_Collection entries:_

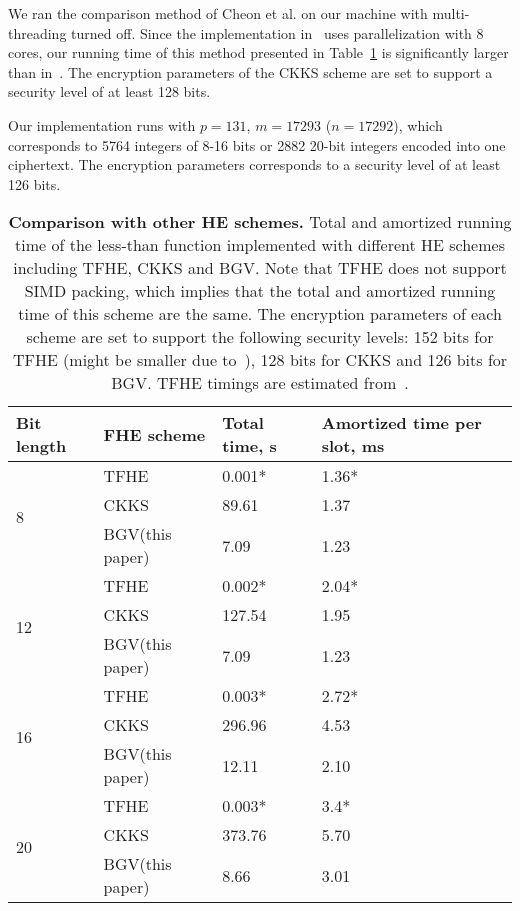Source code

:     We ran the comparison method of Cheon et al. on our machine with multi-threading turned off. 
    Since the implementation in~\cite{EPRINT:CheKimKim19} uses parallelization with 8 cores, our running time of this method presented in Table~\ref{table:other_he_schemes} is significantly larger than in~\cite{EPRINT:CheKimKim19}.
    The encryption parameters of the CKKS scheme are set to support a security level of at least 128 bits.

    Our implementation runs with $p=131$, $m=17293$ ($n=17292$), which corresponds to 5764 integers of 8-16 bits or 2882 20-bit integers encoded into one ciphertext.
    The encryption parameters corresponds to a security level of at least 126 bits.

    \begin{table}[h]
      \centering
      \begin{tabular*}{.45\textwidth}{ p{1.2cm} p{2.1cm} p{1.0cm} p{2cm}}
        \toprule
        Bit length  & FHE scheme & Total time, s    & Amortized time per slot, ms \\
        \midrule
        \multirow{3}{*}{8}  & TFHE              & 0.001*     & 1.36* \\
                            & CKKS              & 89.61     & 1.37 \\
                            & BGV(this paper)   & 7.09      & 1.23 \\
        \midrule
        \multirow{3}{*}{12}  & TFHE             & 0.002*     & 2.04* \\
                             & CKKS             & 127.54    & 1.95 \\
                             & BGV(this paper)  & 7.09      & 1.23 \\
        \midrule
        \multirow{3}{*}{16}  & TFHE            & 0.003*     & 2.72* \\
                             & CKKS            & 296.96     & 4.53 \\
                             & BGV(this paper)  & 12.11      & 2.10 \\
        \midrule
        \multirow{3}{*}{20}  & TFHE            & 0.003*      & 3.4* \\
                             & CKKS            & 373.76     & 5.70 \\
                             & BGV(this paper)   & 8.66     &  3.01\\ 
        \bottomrule
      \end{tabular*}
      \caption{\textbf{Comparison with other HE schemes.} Total and amortized running time of the less-than function implemented with different HE schemes including TFHE, CKKS and BGV. Note that TFHE does not support SIMD packing, which implies that the total and amortized running time of this scheme are the same. The encryption parameters of each scheme are set to support the following security levels: 152 bits for TFHE (might be smaller due to~\cite{EPRINT:EJK20}), 128 bits for CKKS and 126 bits for BGV.
      \newline *TFHE timings are estimated from~\cite{JC:CGGI20}.}
      \label{table:other_he_schemes}
    \end{table}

_Assignment:_ Repeat the entries exactly. Any picture is to be left out.

_Written answer:_
Source code

:     We ran the comparison method of Cheon et al. on our machine with multi-threading turned off. 
    Since the implementation in~\cite{EPRINT:CheKimKim19} uses parallelization with 8 cores, our running time of this method presented in Table~\ref{table:other_he_schemes} is significantly larger than in~\cite{EPRINT:CheKimKim19}.
    The encryption parameters of the CKKS scheme are set to support a security level of at least 128 bits.

    Our implementation runs with $p=131$, $m=17293$ ($n=17292$), which corresponds to 5764 integers of 8-16 bits or 2882 20-bit integers encoded into one ciphertext.
    The encryption parameters corresponds to a security level of at least 126 bits.

    \begin{table}[h]
      \centering
      \begin{tabular*}{.45\textwidth}{ p{1.2cm} p{2.1cm} p{1.0cm} p{2cm}}
        \toprule
        Bit length  & FHE scheme & Total time, s    & Amortized time per slot, ms \\
        \midrule
        \multirow{3}{*}{8}  & TFHE              & 0.001*     & 1.36* \\
                            & CKKS              & 89.61     & 1.37 \\
                            & BGV(this paper)   & 7.09      & 1.23 \\
        \midrule
        \multirow{3}{*}{12}  & TFHE             & 0.002*     & 2.04* \\
                             & CKKS             & 127.54    & 1.95 \\
                             & BGV(this paper)  & 7.09      & 1.23 \\
        \midrule
        \multirow{3}{*}{16}  & TFHE            & 0.003*     & 2.72* \\
                             & CKKS            & 296.96     & 4.53 \\
                             & BGV(this paper)  & 12.11      & 2.10 \\
        \midrule
        \multirow{3}{*}{20}  & TFHE            & 0.003*      & 3.4* \\
                             & CKKS            & 373.76     & 5.70 \\
                             & BGV(this paper)   & 8.66     &  3.01\\ 
        \bottomrule
      \end{tabular*}
      \caption{\textbf{Comparison with other HE schemes.} Total and amortized running time of the less-than function implemented with different HE schemes including TFHE, CKKS and BGV. Note that TFHE does not support SIMD packing, which implies that the total and amortized running time of this scheme are the same. The encryption parameters of each scheme are set to support the following security levels: 152 bits for TFHE (might be smaller due to~\cite{EPRINT:EJK20}), 128 bits for CKKS and 126 bits for BGV.
      \newline *TFHE timings are estimated from~\cite{JC:CGGI20}.}
      \label{table:other_he_schemes}
    \end{table}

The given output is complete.